Making a computer understand images💻
making a basic image classification model with neural networks
What are Images in the digital world Anyway?
A bunch of Red, Blue, and Green lights
Now this is what we call pixels
So now the questions are :
- how many pixels do I have on my device?
- why only use 3 colors to represent an image?

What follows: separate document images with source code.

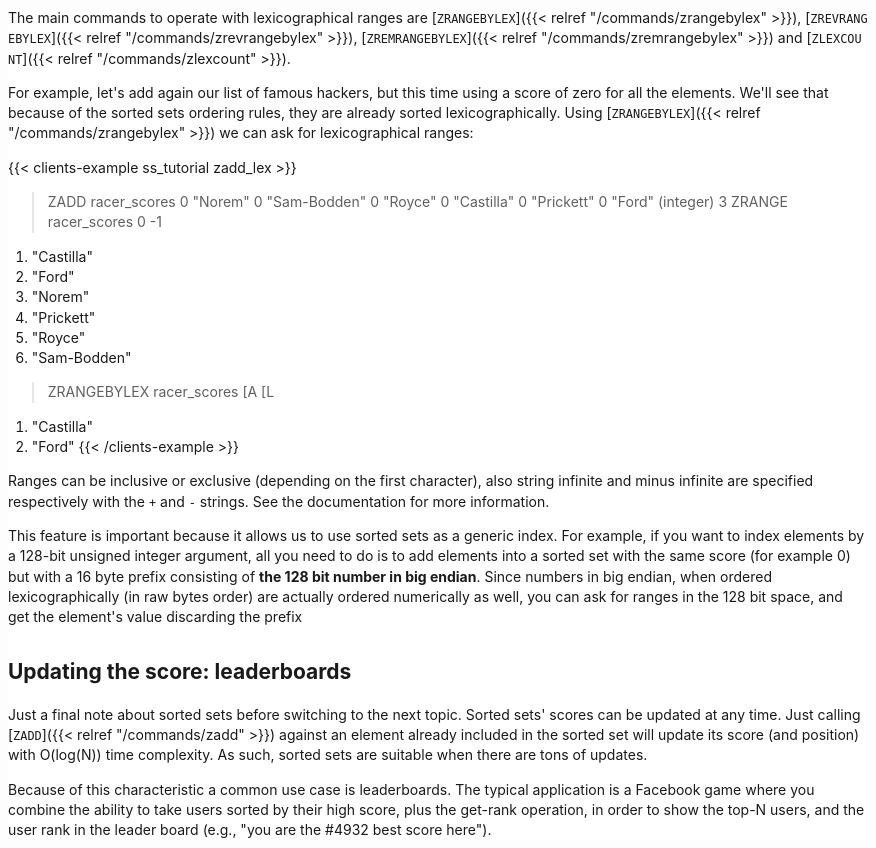 The main commands to operate with lexicographical ranges are [`ZRANGEBYLEX`]({{< relref "/commands/zrangebylex" >}}),
[`ZREVRANGEBYLEX`]({{< relref "/commands/zrevrangebylex" >}}), [`ZREMRANGEBYLEX`]({{< relref "/commands/zremrangebylex" >}}) and [`ZLEXCOUNT`]({{< relref "/commands/zlexcount" >}}).

For example, let's add again our list of famous hackers, but this time
using a score of zero for all the elements. We'll see that because of the sorted sets ordering rules, they are already sorted lexicographically. Using [`ZRANGEBYLEX`]({{< relref "/commands/zrangebylex" >}}) we can ask for lexicographical ranges:

{{< clients-example ss_tutorial zadd_lex >}}
> ZADD racer_scores 0 "Norem" 0 "Sam-Bodden" 0 "Royce" 0 "Castilla" 0 "Prickett" 0 "Ford"
(integer) 3
> ZRANGE racer_scores 0 -1
1) "Castilla"
2) "Ford"
3) "Norem"
4) "Prickett"
5) "Royce"
6) "Sam-Bodden"
> ZRANGEBYLEX racer_scores [A [L
1) "Castilla"
2) "Ford"
{{< /clients-example >}}

Ranges can be inclusive or exclusive (depending on the first character),
also string infinite and minus infinite are specified respectively with
the `+` and `-` strings. See the documentation for more information.

This feature is important because it allows us to use sorted sets as a generic
index. For example, if you want to index elements by a 128-bit unsigned
integer argument, all you need to do is to add elements into a sorted
set with the same score (for example 0) but with a 16 byte prefix
consisting of **the 128 bit number in big endian**. Since numbers in big
endian, when ordered lexicographically (in raw bytes order) are actually
ordered numerically as well, you can ask for ranges in the 128 bit space,
and get the element's value discarding the prefix

Updating the score: leaderboards
---

Just a final note about sorted sets before switching to the next topic.
Sorted sets' scores can be updated at any time. Just calling [`ZADD`]({{< relref "/commands/zadd" >}}) against
an element already included in the sorted set will update its score
(and position) with O(log(N)) time complexity.  As such, sorted sets are suitable
when there are tons of updates.

Because of this characteristic a common use case is leaderboards.
The typical application is a Facebook game where you combine the ability to
take users sorted by their high score, plus the get-rank operation, in order
to show the top-N users, and the user rank in the leader board (e.g., "you are
the #4932 best score here").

- why do I even have to know this?
feel free to skip these questions if you know the answers 🐱🏍
let's go through them one by one
How many pixels do I have on my device? 🐓
it's actually not that complicated to find out
if your screen's resolution is HD i.e 1280×720 In which 1280 denotes the pixels along the taller side of the screen i.e length and 720 denotes the pixels along the shorter side of the screen i.e width
Then find the product of the resolution
1280×720=921600 pixels
And wow
first of all, did you see that!! Maths is fun when you know why you do it in the first place
And Another wow
for the number of pixels that we have on our devices 📱(which is, in this case, almost close to 1 million pixels wow
)
The important thing to notice is it's just for 720p display which is nowadays a low budget device
😂
Why Use only three colors to represent an image? 🔴🟢🔵
In a single word
The red, blue, and green lights can make all other colors in our visible spectrum
By just combing the color we can get most of the colors that we are using in our day-to-day life
If you want to dive in more on this topic @howstuffwork
Why do you even have to know this? 🐱👓🤷♂️
For understanding the problem we are going to cover in the upcoming sections
And also it's so interesting to know how the technology we use day-to-day in our life works
The thing to note is:
This is how I approach a problem🐣
"tend to approach things from a physics framework"
you boil things down to the most fundamental truths you can imagine🌌 … and then reason up from there🙌
After reading this line it gives you a basic understanding of how to learn?
which itself Big topic🤷♂️
The key takeaway from all these questions are:
- now you know how to calculate the number of pixels in a given screen with just the resolution
- The Basic use of RGB color's in our pixels
Now let's get into the most fun part 🐱👤(AI)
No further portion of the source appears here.